▸ What you need to do
Out of the data below, copy every line with the string "docs".

Collected data:
· · · · · · ·
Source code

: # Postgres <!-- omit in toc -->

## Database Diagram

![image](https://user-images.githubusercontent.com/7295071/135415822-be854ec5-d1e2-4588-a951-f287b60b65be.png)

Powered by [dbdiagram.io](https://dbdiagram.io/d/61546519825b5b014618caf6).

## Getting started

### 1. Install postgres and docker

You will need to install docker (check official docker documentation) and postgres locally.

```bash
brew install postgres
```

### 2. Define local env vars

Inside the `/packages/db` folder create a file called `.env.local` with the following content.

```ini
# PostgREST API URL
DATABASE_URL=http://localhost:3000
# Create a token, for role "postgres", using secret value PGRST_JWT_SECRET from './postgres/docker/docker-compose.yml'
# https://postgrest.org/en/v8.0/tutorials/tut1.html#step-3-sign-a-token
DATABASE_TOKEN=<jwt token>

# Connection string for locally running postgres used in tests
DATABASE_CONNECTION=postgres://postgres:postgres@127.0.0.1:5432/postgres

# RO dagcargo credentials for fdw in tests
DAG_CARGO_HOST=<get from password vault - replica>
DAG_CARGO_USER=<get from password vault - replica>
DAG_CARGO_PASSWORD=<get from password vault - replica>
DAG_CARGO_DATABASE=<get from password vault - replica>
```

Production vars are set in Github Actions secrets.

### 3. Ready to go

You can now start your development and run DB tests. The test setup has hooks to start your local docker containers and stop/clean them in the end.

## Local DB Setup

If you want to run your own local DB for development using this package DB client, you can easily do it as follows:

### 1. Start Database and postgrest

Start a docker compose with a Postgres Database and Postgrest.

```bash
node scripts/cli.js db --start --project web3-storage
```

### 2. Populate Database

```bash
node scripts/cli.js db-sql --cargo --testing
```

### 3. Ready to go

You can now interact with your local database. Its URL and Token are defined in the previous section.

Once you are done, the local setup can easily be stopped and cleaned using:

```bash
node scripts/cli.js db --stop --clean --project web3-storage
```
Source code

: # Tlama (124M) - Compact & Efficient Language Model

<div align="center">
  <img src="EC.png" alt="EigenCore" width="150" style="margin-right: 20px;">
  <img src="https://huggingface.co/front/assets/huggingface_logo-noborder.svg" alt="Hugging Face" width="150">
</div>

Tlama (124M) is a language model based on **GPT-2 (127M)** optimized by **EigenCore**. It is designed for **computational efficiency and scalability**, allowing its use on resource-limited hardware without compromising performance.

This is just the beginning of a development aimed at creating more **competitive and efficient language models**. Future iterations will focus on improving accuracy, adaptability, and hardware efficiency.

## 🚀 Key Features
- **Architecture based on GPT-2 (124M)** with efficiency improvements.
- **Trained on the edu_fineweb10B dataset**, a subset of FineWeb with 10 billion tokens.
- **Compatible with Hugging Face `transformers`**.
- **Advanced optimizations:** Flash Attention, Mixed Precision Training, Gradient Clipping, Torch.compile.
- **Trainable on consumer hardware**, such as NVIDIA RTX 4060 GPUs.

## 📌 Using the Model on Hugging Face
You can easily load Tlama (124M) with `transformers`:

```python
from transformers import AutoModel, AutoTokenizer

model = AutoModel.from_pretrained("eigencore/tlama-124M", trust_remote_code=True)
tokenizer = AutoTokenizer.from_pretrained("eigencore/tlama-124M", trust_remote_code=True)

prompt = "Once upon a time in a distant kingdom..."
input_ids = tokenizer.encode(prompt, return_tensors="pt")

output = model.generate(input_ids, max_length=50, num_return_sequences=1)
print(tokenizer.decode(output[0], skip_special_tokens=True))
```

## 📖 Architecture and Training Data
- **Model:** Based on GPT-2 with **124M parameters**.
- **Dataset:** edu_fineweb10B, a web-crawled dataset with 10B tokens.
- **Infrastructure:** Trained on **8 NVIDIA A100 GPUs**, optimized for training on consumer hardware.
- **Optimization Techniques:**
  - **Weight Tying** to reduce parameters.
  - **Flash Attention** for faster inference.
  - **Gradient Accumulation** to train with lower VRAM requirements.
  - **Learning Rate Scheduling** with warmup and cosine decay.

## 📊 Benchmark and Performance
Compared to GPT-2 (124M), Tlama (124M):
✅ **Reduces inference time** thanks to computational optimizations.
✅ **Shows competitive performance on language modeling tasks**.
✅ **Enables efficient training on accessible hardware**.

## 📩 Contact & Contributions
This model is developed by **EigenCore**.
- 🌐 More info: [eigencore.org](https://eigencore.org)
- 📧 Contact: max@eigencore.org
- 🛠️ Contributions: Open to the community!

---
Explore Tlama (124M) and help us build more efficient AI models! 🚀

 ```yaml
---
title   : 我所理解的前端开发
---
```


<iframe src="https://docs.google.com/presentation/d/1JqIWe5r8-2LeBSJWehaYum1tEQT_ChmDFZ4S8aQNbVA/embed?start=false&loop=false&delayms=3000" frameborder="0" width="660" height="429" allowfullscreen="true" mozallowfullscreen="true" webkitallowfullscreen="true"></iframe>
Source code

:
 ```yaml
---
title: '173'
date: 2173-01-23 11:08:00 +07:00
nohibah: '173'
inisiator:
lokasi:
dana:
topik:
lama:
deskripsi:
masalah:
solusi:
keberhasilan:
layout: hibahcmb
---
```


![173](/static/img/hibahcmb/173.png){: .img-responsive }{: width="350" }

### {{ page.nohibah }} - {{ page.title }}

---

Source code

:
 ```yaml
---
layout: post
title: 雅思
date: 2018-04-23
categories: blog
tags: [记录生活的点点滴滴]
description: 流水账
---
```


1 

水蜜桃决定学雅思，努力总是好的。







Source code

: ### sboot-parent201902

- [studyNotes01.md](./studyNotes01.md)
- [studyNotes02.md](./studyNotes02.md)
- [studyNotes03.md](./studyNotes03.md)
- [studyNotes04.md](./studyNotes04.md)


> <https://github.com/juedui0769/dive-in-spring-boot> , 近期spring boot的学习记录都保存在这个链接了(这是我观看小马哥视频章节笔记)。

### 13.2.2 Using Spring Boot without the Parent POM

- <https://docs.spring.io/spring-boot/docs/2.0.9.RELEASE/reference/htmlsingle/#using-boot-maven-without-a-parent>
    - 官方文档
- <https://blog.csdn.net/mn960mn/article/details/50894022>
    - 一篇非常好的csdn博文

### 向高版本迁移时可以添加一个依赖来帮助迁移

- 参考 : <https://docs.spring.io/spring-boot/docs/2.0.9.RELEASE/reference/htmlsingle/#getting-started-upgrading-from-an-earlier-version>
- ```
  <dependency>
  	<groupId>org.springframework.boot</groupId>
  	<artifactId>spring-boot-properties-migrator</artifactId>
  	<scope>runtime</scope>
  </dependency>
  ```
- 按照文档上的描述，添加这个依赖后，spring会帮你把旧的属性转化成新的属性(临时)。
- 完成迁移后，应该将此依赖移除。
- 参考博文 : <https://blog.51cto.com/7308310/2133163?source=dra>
· · · · · · ·
▸ Task solution
<iframe src="https://docs.google.com/presentation/d/1JqIWe5r8-2LeBSJWehaYum1tEQT_ChmDFZ4S8aQNbVA/embed?start=false&loop=false&delayms=3000" frameborder="0" width="660" height="429" allowfullscreen="true" mozallowfullscreen="true" webkitallowfullscreen="true"></iframe>
- <https://docs.spring.io/spring-boot/docs/2.0.9.RELEASE/reference/htmlsingle/#using-boot-maven-without-a-parent>
- 参考 : <https://docs.spring.io/spring-boot/docs/2.0.9.RELEASE/reference/htmlsingle/#getting-started-upgrading-from-an-earlier-version>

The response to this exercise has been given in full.